L'acquisition des chasseurs F-35 est déjà beaucoup plus coûteuse que prévu, mais le lancement d'un appel d'offres pour évaluer d'autres modèles pourrait également se transformer en gouffre financier. Ce processus coûterait 900 millions de plus aux contribuables si le Canada devait, au bout du compte, opter pour les mêmes avions.

C'est du moins la mise en garde que font les hauts placés du ministère de la Défense nationale à leur patron, le ministre de la Défense Peter MacKay, dans une note d'information que La Presse a obtenue en vertu de la Loi sur l'accès à l'information.

Dans cette note, datée du 30 mai 2011, soit plusieurs mois avant que la controverse au sujet de l'explosion des coûts d'acquisition des 65 avions F-35 n'éclabousse le gouvernement Harper la semaine dernière, les hauts fonctionnaires du ministère de la Défense ont multiplié les mises en garde pour éviter qu'on reprenne tout le travail à zéro.

Le Canada participe depuis 1997 au programme de conception et de construction des F-35, également connu sous le nom de Joint Strike Fighter, avec huit autres pays, dont les États-Unis et la Grande-Bretagne.

«En achetant les F-35 par l'entremise de l'entente de 2006 [phase 3 du programme], le Canada évitera de payer environ 850 à 900 millions de dollars en frais qui seraient autrement imposés par les États-Unis afin de récupérer les coûts de conception ainsi que les frais militaires de vente à l'étranger.

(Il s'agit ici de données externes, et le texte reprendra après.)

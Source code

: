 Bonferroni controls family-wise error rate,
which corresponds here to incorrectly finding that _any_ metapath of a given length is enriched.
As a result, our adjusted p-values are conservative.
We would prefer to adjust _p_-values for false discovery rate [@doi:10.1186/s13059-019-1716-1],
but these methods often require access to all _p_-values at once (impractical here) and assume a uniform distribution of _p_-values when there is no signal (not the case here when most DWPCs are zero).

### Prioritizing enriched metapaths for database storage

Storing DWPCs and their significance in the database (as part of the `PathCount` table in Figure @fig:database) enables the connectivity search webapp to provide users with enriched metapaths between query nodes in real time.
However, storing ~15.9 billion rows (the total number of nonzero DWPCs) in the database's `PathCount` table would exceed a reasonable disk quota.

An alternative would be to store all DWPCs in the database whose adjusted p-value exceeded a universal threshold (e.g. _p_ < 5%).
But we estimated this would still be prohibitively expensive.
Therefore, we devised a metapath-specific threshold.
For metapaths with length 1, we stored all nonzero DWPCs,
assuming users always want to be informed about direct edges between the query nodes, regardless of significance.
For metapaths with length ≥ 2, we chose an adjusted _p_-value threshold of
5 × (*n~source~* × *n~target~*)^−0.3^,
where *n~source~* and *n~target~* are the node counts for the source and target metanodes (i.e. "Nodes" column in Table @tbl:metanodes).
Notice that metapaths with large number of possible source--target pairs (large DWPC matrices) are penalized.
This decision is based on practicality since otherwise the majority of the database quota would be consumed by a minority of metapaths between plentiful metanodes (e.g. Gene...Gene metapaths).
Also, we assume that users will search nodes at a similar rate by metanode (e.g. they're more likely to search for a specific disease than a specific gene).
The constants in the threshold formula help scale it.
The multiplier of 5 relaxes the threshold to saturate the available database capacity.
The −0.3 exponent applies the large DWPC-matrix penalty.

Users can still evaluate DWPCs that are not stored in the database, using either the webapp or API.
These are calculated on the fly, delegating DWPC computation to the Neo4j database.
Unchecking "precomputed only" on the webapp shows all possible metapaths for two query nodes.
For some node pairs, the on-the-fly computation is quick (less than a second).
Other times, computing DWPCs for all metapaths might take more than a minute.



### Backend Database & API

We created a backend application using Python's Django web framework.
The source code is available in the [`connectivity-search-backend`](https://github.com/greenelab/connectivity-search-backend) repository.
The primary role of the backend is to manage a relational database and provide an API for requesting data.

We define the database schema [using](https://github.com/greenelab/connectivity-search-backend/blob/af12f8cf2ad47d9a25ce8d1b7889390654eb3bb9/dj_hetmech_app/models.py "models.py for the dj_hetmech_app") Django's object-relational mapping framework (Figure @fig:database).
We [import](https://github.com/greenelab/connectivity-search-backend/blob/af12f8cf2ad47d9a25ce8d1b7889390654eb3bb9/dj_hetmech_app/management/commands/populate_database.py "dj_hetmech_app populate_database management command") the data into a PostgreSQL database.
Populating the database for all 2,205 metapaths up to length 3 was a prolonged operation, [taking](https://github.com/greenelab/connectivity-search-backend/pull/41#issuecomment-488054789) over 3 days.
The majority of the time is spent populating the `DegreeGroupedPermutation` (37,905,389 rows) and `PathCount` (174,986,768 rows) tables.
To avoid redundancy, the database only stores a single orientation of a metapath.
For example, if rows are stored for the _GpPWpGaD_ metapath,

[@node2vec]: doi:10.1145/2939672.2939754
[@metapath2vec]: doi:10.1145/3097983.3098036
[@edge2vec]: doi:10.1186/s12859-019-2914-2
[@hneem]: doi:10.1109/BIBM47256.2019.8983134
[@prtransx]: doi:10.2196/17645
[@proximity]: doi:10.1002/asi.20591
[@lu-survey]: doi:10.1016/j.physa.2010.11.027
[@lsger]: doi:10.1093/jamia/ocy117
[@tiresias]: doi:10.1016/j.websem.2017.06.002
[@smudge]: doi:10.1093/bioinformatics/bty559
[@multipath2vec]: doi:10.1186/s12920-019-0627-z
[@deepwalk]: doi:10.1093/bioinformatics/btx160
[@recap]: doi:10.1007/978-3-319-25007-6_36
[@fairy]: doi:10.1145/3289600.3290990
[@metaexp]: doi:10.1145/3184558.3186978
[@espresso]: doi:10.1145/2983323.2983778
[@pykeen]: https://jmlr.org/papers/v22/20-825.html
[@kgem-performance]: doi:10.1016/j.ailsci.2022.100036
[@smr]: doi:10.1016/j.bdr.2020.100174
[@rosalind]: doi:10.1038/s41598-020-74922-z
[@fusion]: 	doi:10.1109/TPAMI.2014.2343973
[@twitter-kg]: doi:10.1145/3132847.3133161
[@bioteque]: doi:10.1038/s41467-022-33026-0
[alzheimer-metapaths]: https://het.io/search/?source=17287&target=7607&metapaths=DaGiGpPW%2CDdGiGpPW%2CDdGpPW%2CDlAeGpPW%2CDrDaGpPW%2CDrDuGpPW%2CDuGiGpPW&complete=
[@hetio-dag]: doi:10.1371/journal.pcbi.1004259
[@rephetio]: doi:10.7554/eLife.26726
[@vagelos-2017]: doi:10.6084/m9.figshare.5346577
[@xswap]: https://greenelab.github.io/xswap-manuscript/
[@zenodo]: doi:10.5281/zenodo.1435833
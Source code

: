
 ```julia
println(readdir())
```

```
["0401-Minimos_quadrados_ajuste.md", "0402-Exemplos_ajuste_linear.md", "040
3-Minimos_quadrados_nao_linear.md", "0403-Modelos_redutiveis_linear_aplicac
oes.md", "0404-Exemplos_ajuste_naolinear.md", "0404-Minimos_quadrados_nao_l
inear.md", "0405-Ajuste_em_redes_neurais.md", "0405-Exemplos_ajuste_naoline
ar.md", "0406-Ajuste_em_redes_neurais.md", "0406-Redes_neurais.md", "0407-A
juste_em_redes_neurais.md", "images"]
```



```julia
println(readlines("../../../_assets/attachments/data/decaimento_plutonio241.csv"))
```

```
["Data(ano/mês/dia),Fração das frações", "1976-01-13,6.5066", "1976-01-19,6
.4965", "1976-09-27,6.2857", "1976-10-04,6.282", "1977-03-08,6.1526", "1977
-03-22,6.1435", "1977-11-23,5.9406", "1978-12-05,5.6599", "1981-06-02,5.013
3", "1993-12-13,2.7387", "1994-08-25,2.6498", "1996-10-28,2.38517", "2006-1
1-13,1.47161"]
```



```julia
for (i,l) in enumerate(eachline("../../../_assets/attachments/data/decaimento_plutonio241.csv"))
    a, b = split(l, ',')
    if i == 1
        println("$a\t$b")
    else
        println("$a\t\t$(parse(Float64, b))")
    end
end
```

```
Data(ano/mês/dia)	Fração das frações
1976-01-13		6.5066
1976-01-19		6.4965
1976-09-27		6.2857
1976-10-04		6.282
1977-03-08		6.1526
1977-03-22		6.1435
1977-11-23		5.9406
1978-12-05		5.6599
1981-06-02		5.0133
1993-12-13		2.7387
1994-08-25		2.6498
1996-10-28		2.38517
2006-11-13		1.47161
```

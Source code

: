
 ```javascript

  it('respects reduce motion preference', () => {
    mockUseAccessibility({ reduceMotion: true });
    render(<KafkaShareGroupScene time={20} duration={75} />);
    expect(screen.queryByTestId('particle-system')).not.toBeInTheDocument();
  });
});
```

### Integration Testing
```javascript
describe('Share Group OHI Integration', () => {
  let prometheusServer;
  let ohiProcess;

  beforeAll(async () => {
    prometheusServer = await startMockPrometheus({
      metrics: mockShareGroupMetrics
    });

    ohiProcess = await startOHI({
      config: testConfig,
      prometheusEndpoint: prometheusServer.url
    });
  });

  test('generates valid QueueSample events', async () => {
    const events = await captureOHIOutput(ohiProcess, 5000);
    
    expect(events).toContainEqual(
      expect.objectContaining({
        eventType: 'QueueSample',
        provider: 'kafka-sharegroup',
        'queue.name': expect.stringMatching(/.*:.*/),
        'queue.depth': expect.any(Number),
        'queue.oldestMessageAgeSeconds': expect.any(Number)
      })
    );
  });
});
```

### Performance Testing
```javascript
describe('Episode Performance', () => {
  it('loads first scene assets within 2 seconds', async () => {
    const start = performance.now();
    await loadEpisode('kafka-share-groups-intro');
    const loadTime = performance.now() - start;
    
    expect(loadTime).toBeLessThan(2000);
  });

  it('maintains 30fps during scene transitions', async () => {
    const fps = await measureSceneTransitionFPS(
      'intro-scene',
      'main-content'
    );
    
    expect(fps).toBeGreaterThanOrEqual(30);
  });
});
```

Si nous devions nous retirer du programme, et acheter des avions F-35 à la suite d'un appel d'offres, ces frais devraient être ajoutés aux coûts totaux», soutient-on dans la note au ministre MacKay.

Le gouvernement Harper a fait part de son intention d'acheter 65 appareils en 2010. À l'époque, il avait calculé les coûts d'acquisition à 9 milliards de dollars - 15 milliards en tenant compte des coûts d'entretien.

Mais dans un rapport accablant publié la semaine dernière, le vérificateur général Michael Ferguson a conclu que le ministère de la Défense a sous-estimé les coûts de ces appareils de 10 milliards de dollars.

Le chien de garde des contribuables a aussi soutenu que les responsables de la Défense et ceux des Travaux publics avaient manqué de «diligence» et omis de superviser correctement le processus. Pis encore, ils auraient également dissimulé les coûts réels.

Après la publication du rapport, le gouvernement Harper a annoncé un nouveau mécanisme de surveillance du processus d'achat des F-35, un secrétariat interministériel formé de sous-ministres afin de superviser le tout. Le ministère de la Défense se voit ainsi retirer tout rôle prépondérant dans ce dossier.

L'opposition demande un appel d'offres

Le député néo-démocrate Matthew Kellway a soutenu que les frais de 900 millions de dollars invoqués par les hauts fonctionnaires de la Défense nationale ne doivent pas empêcher le gouvernement Harper de lancer un nouvel appel d'offres.

«Cela me rappelle les tactiques utilisées par des concessionnaires automobiles pour réaliser une vente. Ils exercent de la pression en disant que la vente se termine aujourd'hui et que si on revient demain, il sera trop tard. Cela ne tient pas la route», a dit M. Kellway.

Au bureau du ministre associé de la Défense, Julian Fantino, on affirme que les 900 millions de dollars représentent déjà des économies importantes sur le coût total des appareils. «Acheter les F-35 en vertu de l'entente de 2006 représente la façon la moins coûteuse d'obtenir ces appareils», a affirmé Chris McCluskey, porte-parole de M. Fantino.